Hi there. We recently discovered that our AutoSSL (that was functioning perfectly for years) started to alert us of errors, specifically on the second validation to the acme txt dns.
Anyway, after some digging and similar posts here found out that it could be two options:
1.- The 2nd validation servers had problems
2.- My server's firewall is blocking those incoming connections.
So made a quick test, turned off firewall on my box and AutoSSL completed successfully.
I need to whitelist these Second Validation servers on my Firewall, just wondering if someone here can help me with the IP's of such servers or their range.
Im trying to find the blocked ip's on my firewall but its been a pain in the rear to find them.
The easiest way is to allow unfiltered access to port 80. If you will not or can not do that, you will need to change to DNS-01 validation.
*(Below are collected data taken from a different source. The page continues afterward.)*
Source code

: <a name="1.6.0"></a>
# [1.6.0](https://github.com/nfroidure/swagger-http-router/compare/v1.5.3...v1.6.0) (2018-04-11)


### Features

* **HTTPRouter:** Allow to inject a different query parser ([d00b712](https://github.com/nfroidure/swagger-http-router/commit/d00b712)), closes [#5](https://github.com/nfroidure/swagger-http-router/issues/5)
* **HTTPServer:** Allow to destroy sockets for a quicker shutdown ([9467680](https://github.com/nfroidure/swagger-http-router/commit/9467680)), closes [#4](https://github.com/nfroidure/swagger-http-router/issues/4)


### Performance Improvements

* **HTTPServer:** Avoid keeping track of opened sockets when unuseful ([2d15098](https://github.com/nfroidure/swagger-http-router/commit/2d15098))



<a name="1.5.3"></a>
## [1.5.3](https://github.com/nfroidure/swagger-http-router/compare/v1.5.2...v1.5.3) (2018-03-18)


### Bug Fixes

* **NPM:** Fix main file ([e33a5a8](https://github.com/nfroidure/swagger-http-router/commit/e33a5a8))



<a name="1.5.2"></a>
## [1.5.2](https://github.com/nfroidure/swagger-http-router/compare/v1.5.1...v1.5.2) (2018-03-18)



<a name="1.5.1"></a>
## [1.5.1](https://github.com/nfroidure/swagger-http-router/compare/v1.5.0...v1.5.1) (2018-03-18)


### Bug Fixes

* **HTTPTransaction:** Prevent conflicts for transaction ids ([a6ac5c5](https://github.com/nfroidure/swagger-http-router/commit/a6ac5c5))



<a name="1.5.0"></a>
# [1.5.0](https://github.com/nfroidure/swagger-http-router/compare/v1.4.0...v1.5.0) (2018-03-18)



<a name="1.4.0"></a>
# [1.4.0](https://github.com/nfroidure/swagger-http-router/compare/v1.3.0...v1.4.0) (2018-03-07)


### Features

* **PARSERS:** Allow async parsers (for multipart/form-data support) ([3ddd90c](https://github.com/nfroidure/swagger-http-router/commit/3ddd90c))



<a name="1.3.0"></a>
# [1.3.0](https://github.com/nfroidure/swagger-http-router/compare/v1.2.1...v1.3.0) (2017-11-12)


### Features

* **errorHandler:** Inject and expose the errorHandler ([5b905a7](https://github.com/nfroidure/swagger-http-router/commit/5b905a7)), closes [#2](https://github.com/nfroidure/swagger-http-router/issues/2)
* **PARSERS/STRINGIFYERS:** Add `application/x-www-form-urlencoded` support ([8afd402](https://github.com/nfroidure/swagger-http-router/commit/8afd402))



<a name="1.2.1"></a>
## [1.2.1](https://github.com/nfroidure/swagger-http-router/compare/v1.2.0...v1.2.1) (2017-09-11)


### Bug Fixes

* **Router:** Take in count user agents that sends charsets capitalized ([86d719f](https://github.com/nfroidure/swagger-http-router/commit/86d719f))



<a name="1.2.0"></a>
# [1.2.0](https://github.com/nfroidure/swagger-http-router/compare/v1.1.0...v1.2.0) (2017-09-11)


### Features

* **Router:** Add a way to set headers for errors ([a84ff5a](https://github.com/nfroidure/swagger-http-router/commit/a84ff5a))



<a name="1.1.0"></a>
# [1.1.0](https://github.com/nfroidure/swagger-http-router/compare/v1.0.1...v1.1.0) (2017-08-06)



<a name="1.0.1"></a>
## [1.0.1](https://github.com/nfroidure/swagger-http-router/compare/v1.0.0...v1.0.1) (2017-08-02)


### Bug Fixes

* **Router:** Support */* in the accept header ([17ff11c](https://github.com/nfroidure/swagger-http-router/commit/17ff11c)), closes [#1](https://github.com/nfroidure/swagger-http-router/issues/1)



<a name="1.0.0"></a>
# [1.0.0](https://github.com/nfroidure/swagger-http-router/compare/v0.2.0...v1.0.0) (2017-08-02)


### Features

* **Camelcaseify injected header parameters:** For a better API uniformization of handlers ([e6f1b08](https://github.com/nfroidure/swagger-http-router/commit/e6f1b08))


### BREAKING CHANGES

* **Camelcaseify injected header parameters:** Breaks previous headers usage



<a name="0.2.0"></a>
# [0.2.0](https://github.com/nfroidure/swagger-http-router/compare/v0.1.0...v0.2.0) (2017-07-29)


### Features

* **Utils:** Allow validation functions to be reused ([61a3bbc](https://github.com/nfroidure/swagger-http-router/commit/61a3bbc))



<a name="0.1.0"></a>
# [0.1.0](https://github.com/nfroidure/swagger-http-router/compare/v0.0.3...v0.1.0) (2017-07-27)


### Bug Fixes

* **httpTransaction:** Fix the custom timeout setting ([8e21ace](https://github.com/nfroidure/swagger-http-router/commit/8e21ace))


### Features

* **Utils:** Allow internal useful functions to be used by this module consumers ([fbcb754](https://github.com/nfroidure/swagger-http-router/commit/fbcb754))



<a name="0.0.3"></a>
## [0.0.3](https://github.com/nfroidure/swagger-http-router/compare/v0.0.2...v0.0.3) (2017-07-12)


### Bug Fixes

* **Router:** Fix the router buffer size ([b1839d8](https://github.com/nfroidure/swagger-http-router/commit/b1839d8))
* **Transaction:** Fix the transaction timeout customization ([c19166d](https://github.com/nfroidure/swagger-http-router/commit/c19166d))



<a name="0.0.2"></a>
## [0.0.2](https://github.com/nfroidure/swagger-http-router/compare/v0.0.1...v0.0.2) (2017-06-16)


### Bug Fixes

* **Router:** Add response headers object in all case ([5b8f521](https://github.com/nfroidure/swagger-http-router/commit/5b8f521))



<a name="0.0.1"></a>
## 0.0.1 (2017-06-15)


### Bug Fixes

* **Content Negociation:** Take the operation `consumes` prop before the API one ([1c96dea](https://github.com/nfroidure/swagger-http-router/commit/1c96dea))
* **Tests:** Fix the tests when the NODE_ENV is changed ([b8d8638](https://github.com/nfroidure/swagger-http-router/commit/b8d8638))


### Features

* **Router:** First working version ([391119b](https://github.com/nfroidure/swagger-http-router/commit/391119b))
As long as you are not geoblocking DNS queries to your authoritative nameservers, that method should work.
Well, I thought AutoSSL only had limited support for DNS Challenge which did not include self-hosted DNS. So, there's that too. I could be remembering wrong though.
It is disturbingly common to see ns1 and ns2 both resolve to the same IP in cheap shared cPanel hosting setups. I have no idea if that is the case here.
LetsEncrypt follows CNAMES, so you can delegate a DNS-01 challenge from a public authoritative server onto a semi-public server. I do that with acme-dns challenges, and use hooks to open/close the firewall during certbot operations.